The WHO is trying to combat the problem by getting it on the global health agenda. As a slow-developing medical disaster, it is harder to bring to the front of people’s minds rather than something you can actually see the dramatic effects of, such as Ebola.
“Every year we have the World Health Assembly, which is where all 194 Member States come to Geneva and discuss health issues, focusing on what has been done and what needs to be done. This is an ideal audience to raise awareness, which is what we have been doing through special events like this one since the mid 80’s” says Lo Fo Wong.
“We have annual campaigns on hand hygiene on 5 May 1, and we are collecting evidence to convince the Member States, doctors, and pharmacies of the seriousness of the issue. We are also in a good position to collect best practice from one country and inform other countries there are solutions out there.”
WHO has been campaigning against this issue for many years and following World Health Day in 2011 it seems to have gathered global momentum. The slogan from that day reads “No action today, no cure tomorrow’. Following that campaign, people started to see the urgency of the matter in terms of if we don’t take action today there will be no antibiotics to treat the future generations.
“In terms of action last year the World Health Assembly – were 194 Member States come together to discuss health issues – A number of countries proposed a resolution, which included putting AMR back on the health agenda and calling for a Global Action Plan,” says Lo Fo Wong.
“The Member States asked WHO to draft this Action Plan, which will be presented during the next World Health Assembly this year. There have been action plans before, but the problem with previous ones is it puts a lot of emphasis on what WHO should do and not what countries themselves should do.
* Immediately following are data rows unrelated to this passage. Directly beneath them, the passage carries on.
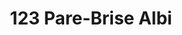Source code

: ---
title: "123 Pare-Brise Albi"
url: /lescure-dalbigeois/123-pare-brise-albi/
shop: réparation de voitures
---
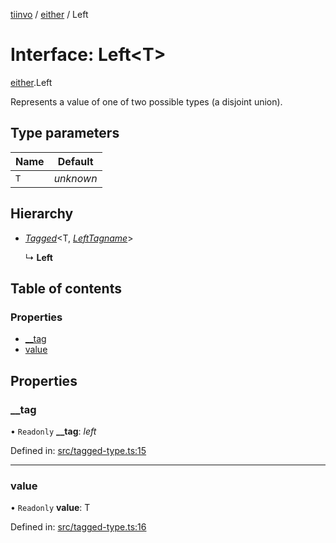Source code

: [tiinvo](../README.md) / [either](../modules/either.md) / Left

# Interface: Left<T\>

[either](../modules/either.md).Left

Represents a value of one of two possible types (a disjoint union).

## Type parameters

Name | Default |
------ | ------ |
`T` | *unknown* |

## Hierarchy

* [*Tagged*](../README.md#tagged)<T, [*LeftTagname*](../modules/either.md#lefttagname)\>

  ↳ **Left**

## Table of contents

### Properties

- [\_\_tag](either.left.md#__tag)
- [value](either.left.md#value)

## Properties

### \_\_tag

• `Readonly` **\_\_tag**: *left*

Defined in: [src/tagged-type.ts:15](https://github.com/OctoD/tiinvo/blob/6c664d2/src/tagged-type.ts#L15)

___

### value

• `Readonly` **value**: T

Defined in: [src/tagged-type.ts:16](https://github.com/OctoD/tiinvo/blob/6c664d2/src/tagged-type.ts#L16)
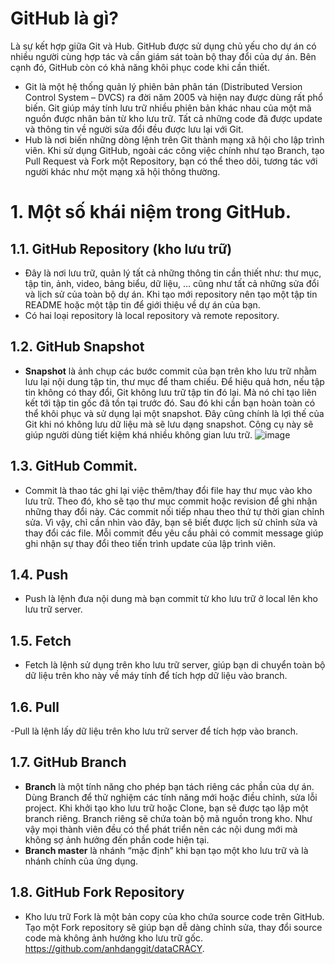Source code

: # GitHub là gì?
Là sự kết hợp giữa Git và Hub. GitHub được sử dụng chủ yếu cho dự án có nhiều người cùng hợp tác và cần giám sát toàn bộ thay đổi của dự án. Bên cạnh đó, GitHub còn có khả năng khôi phục code khi cần thiết. 
- Git là một hệ thống quản lý phiên bản phân tán (Distributed Version Control System – DVCS) ra đời năm 2005 và hiện nay được dùng rất phổ biến. Git giúp máy tính lưu trữ nhiều phiên bản khác nhau của một mã nguồn được nhân bản từ kho lưu trữ. Tất cả những code đã được update và thông tin về người sửa đổi đều được lưu lại với Git.
- Hub là nơi biến những dòng lệnh trên Git thành mạng xã hội cho lập trình viên.
Khi sử dụng GitHub, ngoài các công việc chính như tạo Branch, tạo Pull Request và Fork một Repository, bạn có thể theo dõi, tương tác với người khác như một mạng xã hội thông thường.
# 1. Một số khái niệm trong GitHub.
## 1.1. GitHub Repository (kho lưu trữ)
- Đây là nơi lưu trữ, quản lý tất cả những thông tin cần thiết như: thư mục, tập tin, ảnh, video, bảng biểu, dữ liệu, ... cũng như tất cả những sửa đổi và lịch sử của toàn bộ dự án. Khi tạo mới repository nên tạo một tập tin README hoặc một tập tin để giới thiệu về dự án của bạn.
- Có hai loại repository là local repository và remote repository.
## 1.2. GitHub Snapshot
- **Snapshot** là ảnh chụp các bước commit của bạn trên kho lưu trữ nhằm lưu lại nội dung tập tin, thư mục để tham chiếu. Để hiệu quả hơn, nếu tập tin không có thay đổi, Git không lưu trữ tập tin đó lại. Mà nó chỉ tạo liên kết tới tập tin gốc đã tồn tại trước đó. Sau đó khi cần bạn hoàn toàn có thể khôi phục và sử dụng lại một snapshot. Đây cũng chính là lợi thế của Git khi nó không lưu dữ liệu mà sẽ lưu dạng snapshot. Công cụ này sẽ giúp người dùng tiết kiệm khá nhiều không gian lưu trữ.
![image](https://user-images.githubusercontent.com/55431344/115151608-d3de5000-a097-11eb-8999-c3daef13f128.png)
## 1.3. GitHub Commit.
- Commit là thao tác ghi lại việc thêm/thay đổi file hay thư mục vào kho lưu trữ. Theo đó, kho sẽ tạo thư mục commit hoặc revision để ghi nhận những thay đổi này. Các commit nối tiếp nhau theo thứ tự thời gian chỉnh sửa. Vì vậy, chỉ cần nhìn vào đây, bạn sẽ biết được lịch sử chỉnh sửa và thay đổi các file. Mỗi commit đều yêu cầu phải có commit message giúp ghi nhận sự thay đổi theo tiến trình update của lập trình viên.
## 1.4. Push
- Push là lệnh đưa nội dung mà bạn commit từ kho lưu trữ ở local lên kho lưu trữ server.
## 1.5. Fetch
- Fetch là lệnh sử dụng trên kho lưu trữ server, giúp bạn di chuyển toàn bộ dữ liệu trên kho này về máy tính để tích hợp dữ liệu vào branch.
## 1.6. Pull
-Pull là lệnh lấy dữ liệu trên kho lưu trữ server để tích hợp vào branch.
## 1.7. GitHub Branch
- **Branch** là một tính năng cho phép bạn tách riêng các phần của dự án. Dùng Branch để thử nghiệm các tính năng mới hoặc điều chỉnh, sửa lỗi project. Khi khởi tạo kho lưu trữ hoặc Clone, bạn sẽ được tạo lập một branch riêng. Branch riêng sẽ chứa toàn bộ mã nguồn trong kho. Như vậy mọi thành viên đều có thể phát triển nên các nội dung mới mà không sợ ảnh hưởng đến phần code hiện tại.
- **Branch master** là nhánh “mặc định” khi bạn tạo một kho lưu trữ và là nhánh chính của ứng dụng.
## 1.8. GitHub Fork Repository
- Kho lưu trữ Fork là một bản copy của kho chứa source code trên GitHub. Tạo một Fork repository sẽ giúp bạn dễ dàng chỉnh sửa, thay đổi source code mà không ảnh hưởng kho lưu trữ gốc. https://github.com/anhdanggit/dataCRACY.

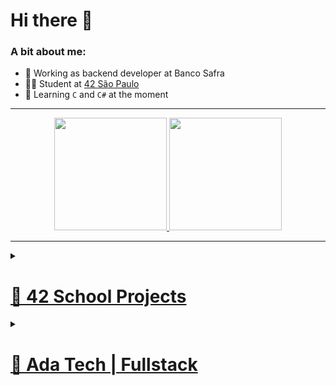 # Hi there 👋
### A bit about me:
* 🔭 Working as backend developer at Banco Safra
* 👨‍🎓 Student at [42 São Paulo](https://www.42sp.org.br)
* 🔰 Learning `C` and `C#` at the moment

---

<div align="center">
  <a href="https://github.com/sathyagimenes">
  <img height="180em" src="https://github-readme-stats.vercel.app/api?username=sathyagimenes&show_icons=true&theme=onedark&include_all_commits=true&count_private=true"/>
  <img height="180em" src="https://github-readme-stats.vercel.app/api/top-langs/?username=sathyagimenes&layout=compact&langs_count=7&theme=onedark"/>
</div>
  
---

<details><summary><h1>🚀 42 School Projects</h1></summary>

| Phase | Project | Language | Description |
| :---: | :---: | :---: | :---: |
| 1 | [libft](https://github.com/sathyagimenes/libft) | C | Create a library of C functions. |
| 1 | [get_next_line](https://github.com/sathyagimenes/get_next_line) | C | Create a program that reads a single line from a fd. |
| 1 | [ft_printf](https://github.com/sathyagimenes/ft_printf) | C | Recreation of the printf function. |
| 1 | [born2beroot](https://stripe-timimus-281.notion.site/Born2BeRoot-85b1083f61224f57a946e7bcbfffa6f4) | Shell | Create and learn about virtual machines. |
| 1 | [so_long](https://github.com/sathyagimenes/So_Long_Game) | C | Create a 2D Game. |
| 1 | [pipex](https://github.com/sathyagimenes/pipex) | C | Recreate the pipe functionality. |
| 2 | [push_swap](https://github.com/sathyagimenes/push_swap) | C | Sorting of a list of random numbers using radix algorithm |
| 2 | [minishell](https://github.com/sathyagimenes/minishell-2.0) | C | In pairs, create a replica of a shell. |
| 2 | [philosophers](https://github.com/sathyagimenes/philosophers) | C | Resolve a variation of the famous dining philosophers problem. |
  
</details>

<details><summary><h1>🚀 Ada Tech | Fullstack</h1></summary>

| Module | Project | Language | Description |
| :---: | :---: | :---: | :---: |
| Programming logic | [Battleship game](https://github.com/sathyagimenes/854Prova-Sathya-Gimenes) | C# | Create battleship game. |
| C# | [Contract Manager](https://github.com/sathyagimenes/Financeira_Aula7) | C# | Create a contract manager. |
| Advanced C# | [Tax Calculator](https://github.com/sathyagimenes/TaxCalculator_Project) | C# | Create a tax calculator. |
| SQL | [Blood Donation Database](https://github.com/sathyagimenes/LetsBlood) | SQL | Create a database for blood donation. |
| Programming techniques | [Blood Donation Manager](https://github.com/sathyagimenes/LetsBlood_Evolution) | C# | Create a blood donation manager. |
| API | [City Events](https://github.com/sathyagimenes/WebAPI_ProjetoFinal) | C# | Build an API that manages city events. |
| HTML & CSS | [Songfy](https://github.com/sathyagimenes/Songfy) | HTML & CSS | Create a replica of Spotify's web page. |
| Javascript | [Library System](https://github.com/sathyagimenes/LivrariaJS) | Javascript | Create a library system. |
| Angular I | [Curriculum](https://github.com/sathyagimenes/ProjetoFinalAngularI) | Angular | Create a curriculum on a web page. |
| Angula II | [Curriculum Manager](https://github.com/sathyagimenes/ProjetoFinalAngular2) | Angular | Create a web application to mange and generate a curriculum. |

  
</details>
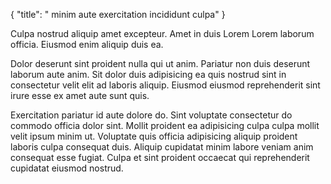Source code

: {
  "title": " minim aute exercitation incididunt culpa"
}

Culpa nostrud aliquip amet excepteur. Amet in duis Lorem Lorem laborum officia. Eiusmod enim aliquip duis ea.

Dolor deserunt sint proident nulla qui ut anim. Pariatur non duis deserunt laborum aute anim. Sit dolor duis adipisicing ea quis nostrud sint in consectetur velit elit ad laboris aliquip. Eiusmod eiusmod reprehenderit sint irure esse ex amet aute sunt quis.

Exercitation pariatur id aute dolore do. Sint voluptate consectetur do commodo officia dolor sint. Mollit proident ea adipisicing culpa culpa mollit velit ipsum minim ut. Voluptate quis officia adipisicing aliquip proident laboris culpa consequat duis. Aliquip cupidatat minim labore veniam anim consequat esse fugiat. Culpa et sint proident occaecat qui reprehenderit cupidatat eiusmod nostrud.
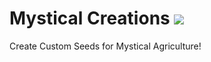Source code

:# Mystical Creations <img src="http://cf.way2muchnoise.eu/full_358711_downloads.svg">
Create Custom Seeds for Mystical Agriculture!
“This is a global action plan, not a WHO action plan, with roles and responsibilities for the Member States and other organisations, as well as more practical guidance on what needs to be done.”
As resistance continues to spread there is an urgent need for new antibiotics as well as better diagnostic tools. According to WHO, less than a handful of antibiotics are currently in the pipeline to combat antibiotic-resistant bacteria. Of course, we need to be smart about how we use these new antibiotics to avoid misuse happening again. Awareness campaigns such as European Antibiotic Awareness Day help to bring the issue to the forefront and will hopefully reduce the overuse of antibiotics, preventing this from being a future problem.